Reading the records below, find how many lines include the word "JAuswertung" and give that number alone.
□ □ □ □
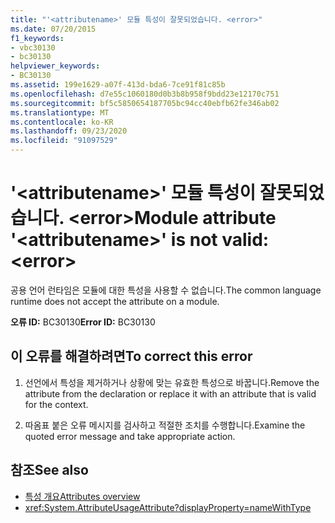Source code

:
 ```yaml
---
title: "'<attributename>' 모듈 특성이 잘못되었습니다. <error>"
ms.date: 07/20/2015
f1_keywords:
- vbc30130
- bc30130
helpviewer_keywords:
- BC30130
ms.assetid: 199e1629-a07f-413d-bda6-7ce91f81c85b
ms.openlocfilehash: d7e55c1060180d0b3b8b958f9bdd23e12170c751
ms.sourcegitcommit: bf5c5850654187705bc94cc40ebfb62fe346ab02
ms.translationtype: MT
ms.contentlocale: ko-KR
ms.lasthandoff: 09/23/2020
ms.locfileid: "91097529"
---
```

# <a name="module-attribute-attributename-is-not-valid-error"></a><span data-ttu-id="a1662-102">'\<attributename>' 모듈 특성이 잘못되었습니다. \<error></span><span class="sxs-lookup"><span data-stu-id="a1662-102">Module attribute '\<attributename>' is not valid: \<error></span></span>

<span data-ttu-id="a1662-103">공용 언어 런타임은 모듈에 대한 특성을 사용할 수 없습니다.</span><span class="sxs-lookup"><span data-stu-id="a1662-103">The common language runtime does not accept the attribute on a module.</span></span>

<span data-ttu-id="a1662-104">**오류 ID:** BC30130</span><span class="sxs-lookup"><span data-stu-id="a1662-104">**Error ID:** BC30130</span></span>

## <a name="to-correct-this-error"></a><span data-ttu-id="a1662-105">이 오류를 해결하려면</span><span class="sxs-lookup"><span data-stu-id="a1662-105">To correct this error</span></span>

1. <span data-ttu-id="a1662-106">선언에서 특성을 제거하거나 상황에 맞는 유효한 특성으로 바꿉니다.</span><span class="sxs-lookup"><span data-stu-id="a1662-106">Remove the attribute from the declaration or replace it with an attribute that is valid for the context.</span></span>

2. <span data-ttu-id="a1662-107">따옴표 붙은 오류 메시지를 검사하고 적절한 조치를 수행합니다.</span><span class="sxs-lookup"><span data-stu-id="a1662-107">Examine the quoted error message and take appropriate action.</span></span>

## <a name="see-also"></a><span data-ttu-id="a1662-108">참조</span><span class="sxs-lookup"><span data-stu-id="a1662-108">See also</span></span>

- [<span data-ttu-id="a1662-109">특성 개요</span><span class="sxs-lookup"><span data-stu-id="a1662-109">Attributes overview</span></span>](../programming-guide/concepts/attributes/index.md)
- <xref:System.AttributeUsageAttribute?displayProperty=nameWithType>
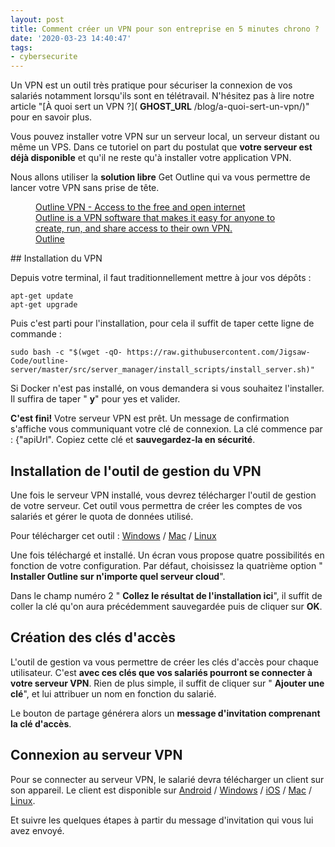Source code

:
 ```yaml
---
layout: post
title: Comment créer un VPN pour son entreprise en 5 minutes chrono ?
date: '2020-03-23 14:40:47'
tags:
- cybersecurite
---
```


Un VPN est un outil très pratique pour sécuriser la connexion de vos salariés notamment lorsqu'ils sont en télétravail. N'hésitez pas à lire notre article "[À quoi sert un VPN ?]( __GHOST_URL__ /blog/a-quoi-sert-un-vpn/)" pour en savoir plus.

Vous pouvez installer votre VPN sur un serveur local, un serveur distant ou même un VPS. Dans ce tutoriel on part du postulat que **votre serveur est déjà disponible** et qu'il ne reste qu'à installer votre application VPN.

Nous allons utiliser la **solution libre** Get Outline qui va vous permettre de lancer votre VPN sans prise de tête.

<figure class="kg-card kg-bookmark-card"><a class="kg-bookmark-container" href="https://getoutline.org/"><div class="kg-bookmark-content">
<div class="kg-bookmark-title">Outline VPN - Access to the free and open internet</div>
<div class="kg-bookmark-description">Outline is a VPN software that makes it easy for anyone to create, run, and share access to their own VPN.</div>
<div class="kg-bookmark-metadata">
<img class="kg-bookmark-icon" src="https://getoutline.org/static/img/outline-favicon.png?cache=60b304a" alt=""><span class="kg-bookmark-author">Outline</span>
</div>
</div>
<div class="kg-bookmark-thumbnail"><img src="https://getoutline.org/static/img/outline-logo.svg" alt=""></div></a></figure>
## Installation du VPN

Depuis votre terminal, il faut traditionnellement mettre à jour vos dépôts :

<!--kg-card-begin: markdown-->

`apt-get update`  
`apt-get upgrade`

<!--kg-card-end: markdown-->

Puis c'est parti pour l'installation, pour cela il suffit de taper cette ligne de commande :

<!--kg-card-begin: markdown-->

`sudo bash -c "$(wget -qO- https://raw.githubusercontent.com/Jigsaw-Code/outline-server/master/src/server_manager/install_scripts/install_server.sh)"`

<!--kg-card-end: markdown-->

Si Docker n'est pas installé, on vous demandera si vous souhaitez l'installer. Il suffira de taper " **y**" pour yes et valider.

**C'est fini!** Votre serveur VPN est prêt. Un message de confirmation s'affiche vous communiquant votre clé de connexion. La clé commence par : {"apiUrl". Copiez cette clé et **sauvegardez-la en sécurité**.

## Installation de l'outil de gestion du VPN

Une fois le serveur VPN installé, vous devrez télécharger l'outil de gestion de votre serveur. Cet outil vous permettra de créer les comptes de vos salariés et gérer le quota de données utilisé.

Pour télécharger cet outil : [Windows](https://raw.githubusercontent.com/Jigsaw-Code/outline-releases/master/manager/stable/Outline-Manager.exe) / [Mac](https://raw.githubusercontent.com/Jigsaw-Code/outline-releases/master/manager/stable/Outline-Manager.dmg) / [Linux](https://raw.githubusercontent.com/Jigsaw-Code/outline-releases/master/manager/stable/Outline-Manager.AppImage)

Une fois téléchargé et installé. Un écran vous propose quatre possibilités en fonction de votre configuration. Par défaut, choisissez la quatrième option " **Installer Outline sur n'importe quel serveur cloud**".  
  
Dans le champ numéro 2 " **Collez le résultat de l'installation ici**", il suffit de coller la clé qu'on aura précédemment sauvegardée puis de cliquer sur **OK**.

## Création des clés d'accès

L'outil de gestion va vous permettre de créer les clés d'accès pour chaque utilisateur. C'est **avec ces clés que vos salariés pourront se connecter à votre serveur VPN**. Rien de plus simple, il suffit de cliquer sur " **Ajouter une clé**", et lui attribuer un nom en fonction du salarié.

Le bouton de partage générera alors un **message d'invitation comprenant la clé d'accès**.

## Connexion au serveur VPN

Pour se connecter au serveur VPN, le salarié devra télécharger un client sur son appareil. Le client est disponible sur [Android](https://play.google.com/store/apps/details?id=org.outline.android.client) / [Windows](https://raw.githubusercontent.com/Jigsaw-Code/outline-releases/master/client/stable/Outline-Client.exe) / [iOS](https://apps.apple.com/us/app/outline-app/id1356177741) / [Mac](https://apps.apple.com/us/app/outline-app/id1356178125) / [Linux](https://raw.githubusercontent.com/Jigsaw-Code/outline-releases/master/client/stable/Outline-Client.AppImage).

Et suivre les quelques étapes à partir du message d'invitation qui vous lui avez envoyé.

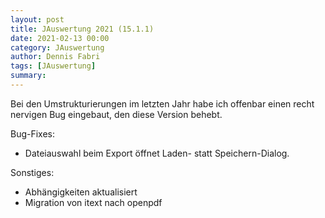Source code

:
 ```yaml
---
layout: post
title: JAuswertung 2021 (15.1.1)
date: 2021-02-13 00:00
category: JAuswertung
author: Dennis Fabri
tags: [JAuswertung]
summary: 
---
```


Bei den Umstrukturierungen im letzten Jahr habe ich offenbar einen recht nervigen Bug eingebaut, den diese Version behebt.

Bug-Fixes:

- Dateiauswahl beim Export öffnet Laden- statt Speichern-Dialog.

Sonstiges:

- Abhängigkeiten aktualisiert
- Migration von itext nach openpdf
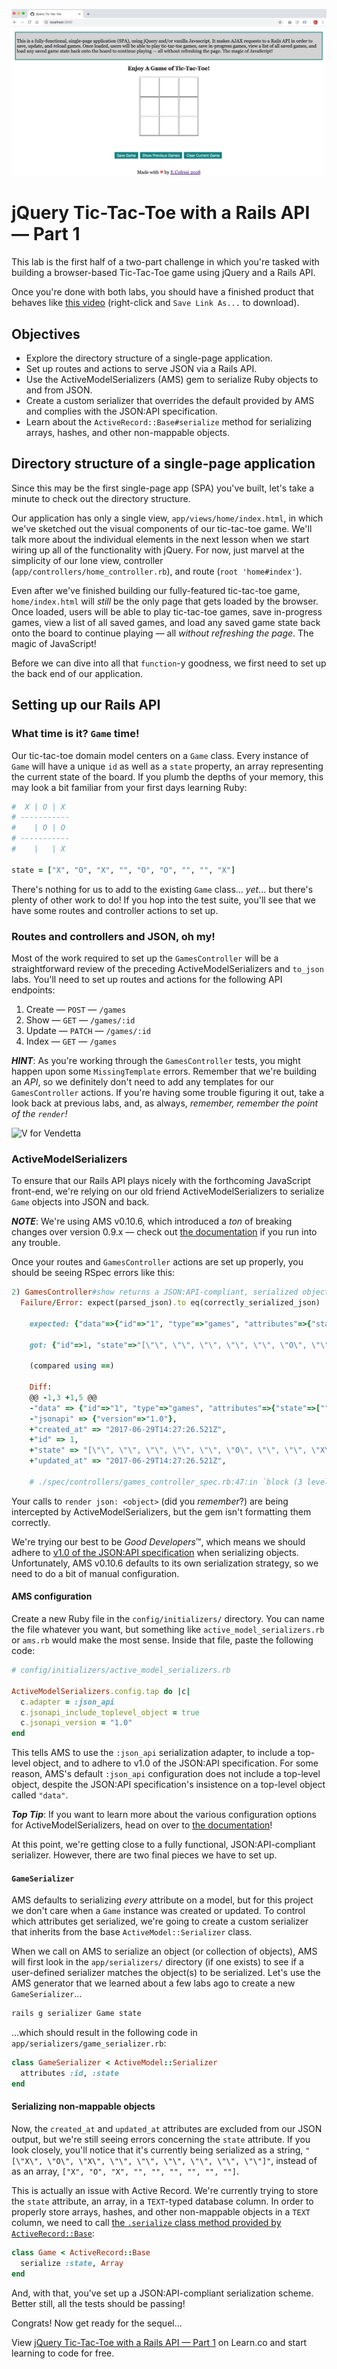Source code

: ![Screenshot](https://github.com/edb-c/js-tictactoe-rails-api-backend-v-000/blob/master/Screenshot.png)

# jQuery Tic-Tac-Toe with a Rails API — Part 1

This lab is the first half of a two-part challenge in which you're tasked with building a browser-based Tic-Tac-Toe game using jQuery and a Rails API.

Once you're done with both labs, you should have a finished product that behaves like [this video](http://flatiron-videos.s3.amazonaws.com/Learn%20Curriculum%20Helpers/ttt.mov) (right-click and `Save Link As...` to download).

## Objectives
- Explore the directory structure of a single-page application.
- Set up routes and actions to serve JSON via a Rails API.
- Use the ActiveModelSerializers (AMS) gem to serialize Ruby objects to and from JSON.
- Create a custom serializer that overrides the default provided by AMS and complies with the JSON:API specification.
- Learn about the `ActiveRecord::Base#serialize` method for serializing arrays, hashes, and other non-mappable objects.

## Directory structure of a single-page application
Since this may be the first single-page app (SPA) you've built, let's take a minute to check out the directory structure.

Our application has only a single view, `app/views/home/index.html`, in which we've sketched out the visual components of our tic-tac-toe game. We'll talk more about the individual elements in the next lesson when we start wiring up all of the functionality with jQuery. For now, just marvel at the simplicity of our lone view, controller (`app/controllers/home_controller.rb`), and route (`root 'home#index'`).

Even after we've finished building our fully-featured tic-tac-toe game, `home/index.html` will _still_ be the only page that gets loaded by the browser. Once loaded, users will be able to play tic-tac-toe games, save in-progress games, view a list of all saved games, and load any saved game state back onto the board to continue playing — all _without refreshing the page_. The magic of JavaScript!

Before we can dive into all that `function`-y goodness, we first need to set up the back end of our application.

## Setting up our Rails API

### What time is it? `Game` time!
Our tic-tac-toe domain model centers on a `Game` class. Every instance of `Game` will have a unique `id` as well as a `state` property, an array representing the current state of the board. If you plumb the depths of your memory, this may look a bit familiar from your first days learning Ruby:
```ruby
#  X | O | X
# -----------
#    | O | O
# -----------
#    |   | X

state = ["X", "O", "X", "", "O", "O", "", "", "X"]
```

There's nothing for us to add to the existing `Game` class... _yet_... but there's plenty of other work to do! If you hop into the test suite, you'll see that we have some routes and controller actions to set up.

### Routes and controllers and JSON, oh my!
Most of the work required to set up the `GamesController` will be a straightforward review of the preceding ActiveModelSerializers and `to_json` labs. You'll need to set up routes and actions for the following API endpoints:
1. Create — `POST` — `/games`
2. Show — `GET` — `/games/:id`
3. Update — `PATCH` — `/games/:id`
4. Index — `GET` — `/games`

***HINT***: As you're working through the `GamesController` tests, you might happen upon some `MissingTemplate` errors. Remember that we're building an *API*, so we definitely don't need to add any templates for our `GamesController` actions. If you're having some trouble figuring it out, take a look back at previous labs, and, as always, _remember, remember the point of the `render`!_

![V for Vendetta](https://user-images.githubusercontent.com/17556281/27201976-c7e3a00e-51ed-11e7-800b-e038f867ff01.gif)

### ActiveModelSerializers
To ensure that our Rails API plays nicely with the forthcoming JavaScript front-end, we're relying on our old friend ActiveModelSerializers to serialize `Game` objects into JSON and back.

***NOTE***: We're using AMS v0.10.6, which introduced a _ton_ of breaking changes over version 0.9.x — check out [the documentation](https://github.com/rails-api/active_model_serializers/tree/v0.10.6) if you run into any trouble.

Once your routes and `GamesController` actions are set up properly, you should be seeing RSpec errors like this:
```ruby
2) GamesController#show returns a JSON:API-compliant, serialized object representing the specified Game instance
  Failure/Error: expect(parsed_json).to eq(correctly_serialized_json)

    expected: {"data"=>{"id"=>"1", "type"=>"games", "attributes"=>{"state"=>["", "", "", "", "", "O", "", "", "X"]}}, "jsonapi"=>{"version"=>"1.0"}}

    got: {"id"=>1, "state"=>"[\"\", \"\", \"\", \"\", \"\", \"O\", \"\", \"\", \"X\"]", "created_at"=>"2017-06-29T14:27:26.521Z", "updated_at"=>"2017-06-29T14:27:26.521Z"}

    (compared using ==)

    Diff:
    @@ -1,3 +1,5 @@
    -"data" => {"id"=>"1", "type"=>"games", "attributes"=>{"state"=>["", "", "", "", "", "O", "", "", "X"]}},
    -"jsonapi" => {"version"=>"1.0"},
    +"created_at" => "2017-06-29T14:27:26.521Z",
    +"id" => 1,
    +"state" => "[\"\", \"\", \"\", \"\", \"\", \"O\", \"\", \"\", \"X\"]",
    +"updated_at" => "2017-06-29T14:27:26.521Z",

    # ./spec/controllers/games_controller_spec.rb:47:in `block (3 levels) in <top (required)>'
```

Your calls to `render json: <object>` (did you _remember_?) are being intercepted by ActiveModelSerializers, but the gem isn't formatting them correctly.

We're trying our best to be _Good Developers_™, which means we should adhere to [v1.0 of the JSON:API specification](http://jsonapi.org/format/1.0/) when serializing objects. Unfortunately, AMS v0.10.6 defaults to its own serialization strategy, so we need to do a bit of manual configuration.

#### AMS configuration
Create a new Ruby file in the `config/initializers/` directory. You can name the file whatever you want, but something like `active_model_serializers.rb` or `ams.rb` would make the most sense. Inside that file, paste the following code:
```ruby
# config/initializers/active_model_serializers.rb

ActiveModelSerializers.config.tap do |c|
  c.adapter = :json_api
  c.jsonapi_include_toplevel_object = true
  c.jsonapi_version = "1.0"
end
```

This tells AMS to use the `:json_api` serialization adapter, to include a top-level object, and to adhere to v1.0 of the JSON:API specification. For some reason, AMS's default `:json_api` configuration does not include a top-level object, despite the JSON:API specification's insistence on a top-level object called `"data"`.

***Top Tip***: If you want to learn more about the various configuration options for ActiveModelSerializers, head on over to [the documentation](https://github.com/rails-api/active_model_serializers/blob/v0.10.6/docs/general/configuration_options.md)!

At this point, we're getting close to a fully functional, JSON:API-compliant serializer. However, there are two final pieces we have to set up.

#### `GameSerializer`
AMS defaults to serializing _every_ attribute on a model, but for this project we don't care when a `Game` instance was created or updated. To control which attributes get serialized, we're going to create a custom serializer that inherits from the base `ActiveModel::Serializer` class.

When we call on AMS to serialize an object (or collection of objects), AMS will first look in the `app/serializers/` directory (if one exists) to see if a user-defined serializer matches the object(s) to be serialized. Let's use the AMS generator that we learned about a few labs ago to create a new `GameSerializer`...
```bash
rails g serializer Game state
```
...which should result in the following code in `app/serializers/game_serializer.rb`:
```ruby
class GameSerializer < ActiveModel::Serializer
  attributes :id, :state
end
```

#### Serializing non-mappable objects
Now, the `created_at` and `updated_at` attributes are excluded from our JSON output, but we're still seeing errors concerning the `state` attribute. If you look closely, you'll notice that it's currently being serialized as a string, `"[\"X\", \"O\", \"X\", \"\", \"\", \"\", \"\", \"\", \"\"]"`, instead of as an array, `["X", "O", "X", "", "", "", "", "", ""]`.

This is actually an issue with Active Record. We're currently trying to store the `state` attribute, an array, in a `TEXT`-typed database column. In order to properly store arrays, hashes, and other non-mappable objects in a `TEXT` column, we need to call [the `.serialize` class method provided by `ActiveRecord::Base`](http://api.rubyonrails.org/classes/ActiveRecord/Base.html):
```ruby
class Game < ActiveRecord::Base
  serialize :state, Array
end
```

And, with that, you've set up a JSON:API-compliant serialization scheme. Better still, all the tests should be passing!

Congrats! Now get ready for the sequel...

<p class='util--hide'>View <a href='https://learn.co/lessons/js-tictactoe-rails-api-backend'>jQuery Tic-Tac-Toe with a Rails API — Part 1</a> on Learn.co and start learning to code for free.</p>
□ □ □ □
Response area — 3